[Stored data]
● ● ● ● ● ● ●

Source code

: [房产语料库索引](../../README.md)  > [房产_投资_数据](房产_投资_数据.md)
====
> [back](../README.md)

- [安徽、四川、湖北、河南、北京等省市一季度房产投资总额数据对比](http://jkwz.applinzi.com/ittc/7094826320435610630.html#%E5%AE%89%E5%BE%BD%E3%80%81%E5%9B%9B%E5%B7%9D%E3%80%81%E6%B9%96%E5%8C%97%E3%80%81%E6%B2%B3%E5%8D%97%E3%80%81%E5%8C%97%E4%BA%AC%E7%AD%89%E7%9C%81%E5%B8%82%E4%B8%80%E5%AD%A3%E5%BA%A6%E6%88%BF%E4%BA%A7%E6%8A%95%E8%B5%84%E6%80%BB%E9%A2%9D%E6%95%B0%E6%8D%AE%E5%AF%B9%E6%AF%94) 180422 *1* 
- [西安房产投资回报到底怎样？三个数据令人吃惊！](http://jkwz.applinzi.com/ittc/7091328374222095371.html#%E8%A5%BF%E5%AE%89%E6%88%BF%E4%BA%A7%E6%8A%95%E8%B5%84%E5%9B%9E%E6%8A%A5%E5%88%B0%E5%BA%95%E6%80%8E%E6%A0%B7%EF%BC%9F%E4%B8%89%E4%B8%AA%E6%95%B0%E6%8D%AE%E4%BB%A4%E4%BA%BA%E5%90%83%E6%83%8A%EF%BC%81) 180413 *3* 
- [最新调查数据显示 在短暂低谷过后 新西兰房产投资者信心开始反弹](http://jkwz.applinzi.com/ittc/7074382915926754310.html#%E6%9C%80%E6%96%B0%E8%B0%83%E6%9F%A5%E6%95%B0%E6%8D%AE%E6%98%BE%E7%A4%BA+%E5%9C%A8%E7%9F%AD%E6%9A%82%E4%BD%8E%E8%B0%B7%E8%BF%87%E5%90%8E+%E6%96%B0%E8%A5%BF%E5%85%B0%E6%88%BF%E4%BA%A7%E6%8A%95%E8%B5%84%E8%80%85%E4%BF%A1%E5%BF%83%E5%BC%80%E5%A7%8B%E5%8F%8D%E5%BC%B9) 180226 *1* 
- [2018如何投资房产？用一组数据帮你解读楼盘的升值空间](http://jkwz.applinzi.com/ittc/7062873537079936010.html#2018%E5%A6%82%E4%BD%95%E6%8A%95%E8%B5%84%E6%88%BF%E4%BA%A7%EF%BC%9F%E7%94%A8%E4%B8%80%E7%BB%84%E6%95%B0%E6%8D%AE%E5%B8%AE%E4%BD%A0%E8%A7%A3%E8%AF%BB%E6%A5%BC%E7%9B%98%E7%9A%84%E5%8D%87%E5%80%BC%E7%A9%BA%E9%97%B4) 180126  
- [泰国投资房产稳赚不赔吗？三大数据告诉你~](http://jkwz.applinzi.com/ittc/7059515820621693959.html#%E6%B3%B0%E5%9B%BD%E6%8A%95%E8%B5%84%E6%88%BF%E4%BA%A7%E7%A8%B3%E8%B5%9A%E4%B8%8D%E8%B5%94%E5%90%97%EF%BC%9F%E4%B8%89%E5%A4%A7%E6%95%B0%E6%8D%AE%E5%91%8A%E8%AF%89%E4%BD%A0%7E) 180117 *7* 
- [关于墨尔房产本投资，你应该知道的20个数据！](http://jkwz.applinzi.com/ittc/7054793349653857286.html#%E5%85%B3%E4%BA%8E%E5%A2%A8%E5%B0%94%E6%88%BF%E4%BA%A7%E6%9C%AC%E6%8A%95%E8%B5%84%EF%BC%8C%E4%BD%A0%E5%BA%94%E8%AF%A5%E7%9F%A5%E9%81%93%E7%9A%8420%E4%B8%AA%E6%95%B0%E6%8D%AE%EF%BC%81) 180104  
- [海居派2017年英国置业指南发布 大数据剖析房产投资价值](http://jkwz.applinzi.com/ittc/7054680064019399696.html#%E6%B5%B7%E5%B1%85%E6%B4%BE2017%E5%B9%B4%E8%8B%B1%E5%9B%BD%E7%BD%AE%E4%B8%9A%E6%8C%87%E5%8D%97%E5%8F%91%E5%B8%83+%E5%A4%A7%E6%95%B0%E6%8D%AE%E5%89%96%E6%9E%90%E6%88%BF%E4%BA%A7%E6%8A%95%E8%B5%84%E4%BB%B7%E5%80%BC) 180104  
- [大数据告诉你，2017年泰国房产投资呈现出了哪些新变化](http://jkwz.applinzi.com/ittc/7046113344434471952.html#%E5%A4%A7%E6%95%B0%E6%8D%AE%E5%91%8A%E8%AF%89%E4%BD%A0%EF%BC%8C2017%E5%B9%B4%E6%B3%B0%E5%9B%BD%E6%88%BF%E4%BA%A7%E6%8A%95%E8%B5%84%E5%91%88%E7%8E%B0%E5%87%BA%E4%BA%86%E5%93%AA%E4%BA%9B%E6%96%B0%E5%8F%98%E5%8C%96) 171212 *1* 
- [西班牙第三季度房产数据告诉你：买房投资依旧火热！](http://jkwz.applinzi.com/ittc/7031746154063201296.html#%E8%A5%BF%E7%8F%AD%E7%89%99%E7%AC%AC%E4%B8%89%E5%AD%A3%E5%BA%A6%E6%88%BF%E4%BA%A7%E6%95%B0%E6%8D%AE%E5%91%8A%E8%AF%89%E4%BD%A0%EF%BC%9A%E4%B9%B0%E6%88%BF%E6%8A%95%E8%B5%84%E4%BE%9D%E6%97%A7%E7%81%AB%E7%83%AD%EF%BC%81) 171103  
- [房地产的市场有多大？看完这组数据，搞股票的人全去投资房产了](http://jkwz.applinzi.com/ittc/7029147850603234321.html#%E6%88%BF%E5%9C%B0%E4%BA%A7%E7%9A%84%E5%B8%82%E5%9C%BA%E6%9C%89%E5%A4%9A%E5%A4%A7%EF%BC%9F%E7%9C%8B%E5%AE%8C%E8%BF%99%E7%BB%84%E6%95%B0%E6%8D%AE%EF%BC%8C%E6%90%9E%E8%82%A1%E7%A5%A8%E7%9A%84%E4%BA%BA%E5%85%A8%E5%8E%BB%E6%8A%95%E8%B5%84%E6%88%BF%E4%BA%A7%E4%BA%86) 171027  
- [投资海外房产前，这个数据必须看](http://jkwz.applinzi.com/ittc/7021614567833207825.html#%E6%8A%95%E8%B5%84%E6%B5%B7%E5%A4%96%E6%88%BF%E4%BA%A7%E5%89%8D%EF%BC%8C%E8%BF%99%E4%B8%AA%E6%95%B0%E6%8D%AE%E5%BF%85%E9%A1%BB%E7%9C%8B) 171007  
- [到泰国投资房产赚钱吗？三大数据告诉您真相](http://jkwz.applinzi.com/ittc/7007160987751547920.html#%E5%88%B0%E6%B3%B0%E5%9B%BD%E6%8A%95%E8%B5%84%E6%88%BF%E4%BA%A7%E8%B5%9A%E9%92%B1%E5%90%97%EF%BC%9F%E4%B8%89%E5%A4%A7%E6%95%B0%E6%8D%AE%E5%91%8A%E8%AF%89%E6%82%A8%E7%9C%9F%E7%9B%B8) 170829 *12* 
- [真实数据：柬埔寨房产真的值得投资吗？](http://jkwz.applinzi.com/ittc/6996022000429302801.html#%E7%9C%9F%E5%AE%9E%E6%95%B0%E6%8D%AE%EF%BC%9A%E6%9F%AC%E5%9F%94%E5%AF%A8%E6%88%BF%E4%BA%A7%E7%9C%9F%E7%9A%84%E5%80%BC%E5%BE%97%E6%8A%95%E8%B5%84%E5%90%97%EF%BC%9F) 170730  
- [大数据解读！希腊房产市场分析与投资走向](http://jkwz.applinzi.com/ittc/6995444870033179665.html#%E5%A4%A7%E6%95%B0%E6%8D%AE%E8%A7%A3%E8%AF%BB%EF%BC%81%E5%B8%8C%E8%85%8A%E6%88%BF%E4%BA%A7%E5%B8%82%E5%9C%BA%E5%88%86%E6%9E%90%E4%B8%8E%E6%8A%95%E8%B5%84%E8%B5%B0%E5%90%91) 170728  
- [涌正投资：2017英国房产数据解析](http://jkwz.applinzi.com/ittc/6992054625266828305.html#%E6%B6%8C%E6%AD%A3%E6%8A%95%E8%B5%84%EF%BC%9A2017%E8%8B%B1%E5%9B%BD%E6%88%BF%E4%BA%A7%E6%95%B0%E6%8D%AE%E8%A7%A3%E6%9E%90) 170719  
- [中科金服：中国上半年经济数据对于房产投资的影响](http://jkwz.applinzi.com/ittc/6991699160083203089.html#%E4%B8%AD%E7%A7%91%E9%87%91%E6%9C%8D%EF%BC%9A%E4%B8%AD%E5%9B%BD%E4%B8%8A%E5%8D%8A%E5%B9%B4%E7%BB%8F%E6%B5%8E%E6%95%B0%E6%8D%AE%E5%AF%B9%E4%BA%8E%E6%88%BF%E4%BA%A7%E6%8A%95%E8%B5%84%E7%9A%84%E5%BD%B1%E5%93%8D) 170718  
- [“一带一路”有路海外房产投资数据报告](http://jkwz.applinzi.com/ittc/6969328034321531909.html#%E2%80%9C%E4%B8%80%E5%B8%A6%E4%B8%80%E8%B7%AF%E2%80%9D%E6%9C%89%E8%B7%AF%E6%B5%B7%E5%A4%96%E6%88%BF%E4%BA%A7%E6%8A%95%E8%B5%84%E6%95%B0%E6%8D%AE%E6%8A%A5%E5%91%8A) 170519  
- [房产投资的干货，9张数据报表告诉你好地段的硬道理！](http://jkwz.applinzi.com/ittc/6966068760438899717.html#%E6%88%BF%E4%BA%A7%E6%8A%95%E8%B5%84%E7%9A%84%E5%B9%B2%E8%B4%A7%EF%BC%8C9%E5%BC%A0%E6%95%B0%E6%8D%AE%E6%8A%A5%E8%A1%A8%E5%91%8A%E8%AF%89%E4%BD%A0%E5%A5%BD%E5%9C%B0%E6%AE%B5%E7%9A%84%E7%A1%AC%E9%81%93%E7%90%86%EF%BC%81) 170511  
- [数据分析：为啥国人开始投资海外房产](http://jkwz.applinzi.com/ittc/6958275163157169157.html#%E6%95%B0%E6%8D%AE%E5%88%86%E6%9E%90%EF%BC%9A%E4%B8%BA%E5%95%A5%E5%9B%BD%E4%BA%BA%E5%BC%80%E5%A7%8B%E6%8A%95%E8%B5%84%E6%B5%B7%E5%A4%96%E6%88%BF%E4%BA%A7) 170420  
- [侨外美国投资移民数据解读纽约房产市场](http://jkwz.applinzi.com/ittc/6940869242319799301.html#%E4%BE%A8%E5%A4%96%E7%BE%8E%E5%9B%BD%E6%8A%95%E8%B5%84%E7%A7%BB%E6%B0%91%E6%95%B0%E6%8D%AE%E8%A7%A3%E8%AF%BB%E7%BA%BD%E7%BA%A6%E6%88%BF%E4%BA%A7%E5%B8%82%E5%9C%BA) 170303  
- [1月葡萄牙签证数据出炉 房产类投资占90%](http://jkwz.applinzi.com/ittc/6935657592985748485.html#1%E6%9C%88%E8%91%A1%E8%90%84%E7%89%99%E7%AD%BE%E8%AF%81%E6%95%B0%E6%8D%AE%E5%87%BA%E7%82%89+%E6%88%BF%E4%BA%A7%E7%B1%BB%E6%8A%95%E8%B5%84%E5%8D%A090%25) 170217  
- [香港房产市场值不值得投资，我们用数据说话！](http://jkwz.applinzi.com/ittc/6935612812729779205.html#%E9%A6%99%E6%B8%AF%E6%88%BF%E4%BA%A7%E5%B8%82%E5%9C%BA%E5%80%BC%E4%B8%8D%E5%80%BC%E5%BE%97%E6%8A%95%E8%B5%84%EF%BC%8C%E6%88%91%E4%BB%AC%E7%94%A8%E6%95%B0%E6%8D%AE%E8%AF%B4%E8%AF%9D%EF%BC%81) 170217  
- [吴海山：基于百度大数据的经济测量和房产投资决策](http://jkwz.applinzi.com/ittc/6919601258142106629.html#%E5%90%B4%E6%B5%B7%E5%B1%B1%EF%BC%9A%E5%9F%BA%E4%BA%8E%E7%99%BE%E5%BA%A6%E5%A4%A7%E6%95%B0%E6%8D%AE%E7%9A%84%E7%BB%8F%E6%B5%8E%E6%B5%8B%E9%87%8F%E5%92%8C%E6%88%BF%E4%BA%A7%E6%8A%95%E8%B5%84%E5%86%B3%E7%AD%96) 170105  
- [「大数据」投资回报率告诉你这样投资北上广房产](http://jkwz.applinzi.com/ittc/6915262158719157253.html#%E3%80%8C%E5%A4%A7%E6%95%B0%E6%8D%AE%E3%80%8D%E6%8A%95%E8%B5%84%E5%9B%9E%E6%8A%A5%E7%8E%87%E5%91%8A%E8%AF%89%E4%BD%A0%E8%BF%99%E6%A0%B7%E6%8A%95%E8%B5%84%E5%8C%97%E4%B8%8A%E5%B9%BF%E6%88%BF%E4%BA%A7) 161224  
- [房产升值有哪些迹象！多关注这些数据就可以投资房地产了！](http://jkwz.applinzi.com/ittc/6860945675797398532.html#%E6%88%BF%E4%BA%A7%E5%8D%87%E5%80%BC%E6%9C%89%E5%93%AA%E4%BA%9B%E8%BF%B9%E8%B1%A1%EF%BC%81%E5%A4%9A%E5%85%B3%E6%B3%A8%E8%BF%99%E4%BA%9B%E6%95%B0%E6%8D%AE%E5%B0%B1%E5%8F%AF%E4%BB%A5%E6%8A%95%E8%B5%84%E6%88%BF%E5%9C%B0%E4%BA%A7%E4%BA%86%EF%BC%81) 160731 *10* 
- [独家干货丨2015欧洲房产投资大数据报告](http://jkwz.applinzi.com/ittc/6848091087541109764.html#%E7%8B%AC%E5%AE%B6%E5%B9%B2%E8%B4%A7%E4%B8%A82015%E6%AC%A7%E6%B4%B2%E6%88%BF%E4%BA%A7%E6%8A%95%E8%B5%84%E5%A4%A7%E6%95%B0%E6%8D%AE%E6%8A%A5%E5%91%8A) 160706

● ● ● ● ● ● ●

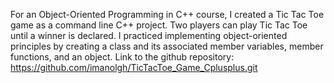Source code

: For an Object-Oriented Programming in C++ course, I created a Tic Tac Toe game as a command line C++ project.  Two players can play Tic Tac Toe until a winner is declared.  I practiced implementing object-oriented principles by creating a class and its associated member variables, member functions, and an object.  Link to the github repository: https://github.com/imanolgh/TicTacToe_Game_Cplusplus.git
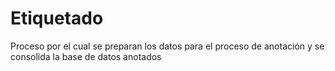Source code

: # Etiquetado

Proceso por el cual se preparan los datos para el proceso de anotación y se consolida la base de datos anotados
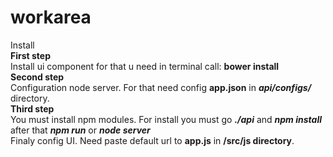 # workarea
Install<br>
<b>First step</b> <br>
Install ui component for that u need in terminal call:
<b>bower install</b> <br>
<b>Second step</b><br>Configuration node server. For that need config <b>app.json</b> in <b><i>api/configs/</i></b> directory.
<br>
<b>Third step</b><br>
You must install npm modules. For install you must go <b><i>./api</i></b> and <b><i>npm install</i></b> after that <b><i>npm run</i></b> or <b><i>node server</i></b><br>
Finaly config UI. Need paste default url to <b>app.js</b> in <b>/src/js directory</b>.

● ● ● ● ● ● ●

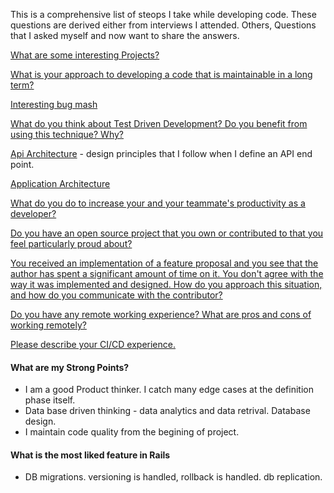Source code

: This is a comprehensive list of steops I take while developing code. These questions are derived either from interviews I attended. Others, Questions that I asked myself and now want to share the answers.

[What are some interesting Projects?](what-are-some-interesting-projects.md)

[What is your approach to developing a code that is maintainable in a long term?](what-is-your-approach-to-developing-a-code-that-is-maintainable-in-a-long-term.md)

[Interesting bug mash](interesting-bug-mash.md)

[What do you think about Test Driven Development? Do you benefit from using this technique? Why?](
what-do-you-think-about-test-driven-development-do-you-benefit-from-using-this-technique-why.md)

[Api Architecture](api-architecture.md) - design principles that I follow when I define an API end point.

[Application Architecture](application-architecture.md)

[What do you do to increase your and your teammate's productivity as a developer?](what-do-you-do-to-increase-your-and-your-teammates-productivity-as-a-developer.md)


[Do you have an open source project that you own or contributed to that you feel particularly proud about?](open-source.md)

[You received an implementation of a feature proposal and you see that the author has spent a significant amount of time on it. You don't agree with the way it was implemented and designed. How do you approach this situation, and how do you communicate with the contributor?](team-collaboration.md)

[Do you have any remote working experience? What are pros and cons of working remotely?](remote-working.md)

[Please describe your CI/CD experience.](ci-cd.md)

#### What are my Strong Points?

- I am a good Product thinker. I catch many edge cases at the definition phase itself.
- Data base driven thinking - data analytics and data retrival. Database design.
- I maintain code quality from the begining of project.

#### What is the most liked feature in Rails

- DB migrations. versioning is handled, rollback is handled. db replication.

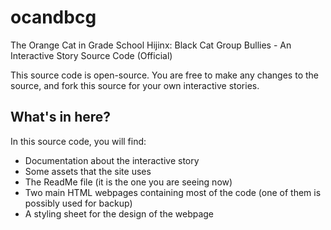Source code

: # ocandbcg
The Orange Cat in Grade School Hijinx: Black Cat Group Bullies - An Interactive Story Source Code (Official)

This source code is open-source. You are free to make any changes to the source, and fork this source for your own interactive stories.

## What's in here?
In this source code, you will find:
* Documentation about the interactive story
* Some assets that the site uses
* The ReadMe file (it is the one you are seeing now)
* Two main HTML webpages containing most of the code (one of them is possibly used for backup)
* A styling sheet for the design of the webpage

● ● ● ● ● ● ●

Set the pictures aside and reproduce exactly the lines above, from the line holding "[You received an" through the line holding "The Orange Cat", both included, with nothing else.

[You received an implementation of a feature proposal and you see that the author has spent a significant amount of time on it. You don't agree with the way it was implemented and designed. How do you approach this situation, and how do you communicate with the contributor?](team-collaboration.md)

[Do you have any remote working experience? What are pros and cons of working remotely?](remote-working.md)

[Please describe your CI/CD experience.](ci-cd.md)

#### What are my Strong Points?

- I am a good Product thinker. I catch many edge cases at the definition phase itself.
- Data base driven thinking - data analytics and data retrival. Database design.
- I maintain code quality from the begining of project.

#### What is the most liked feature in Rails

- DB migrations. versioning is handled, rollback is handled. db replication.

Source code

: # ocandbcg
The Orange Cat in Grade School Hijinx: Black Cat Group Bullies - An Interactive Story Source Code (Official)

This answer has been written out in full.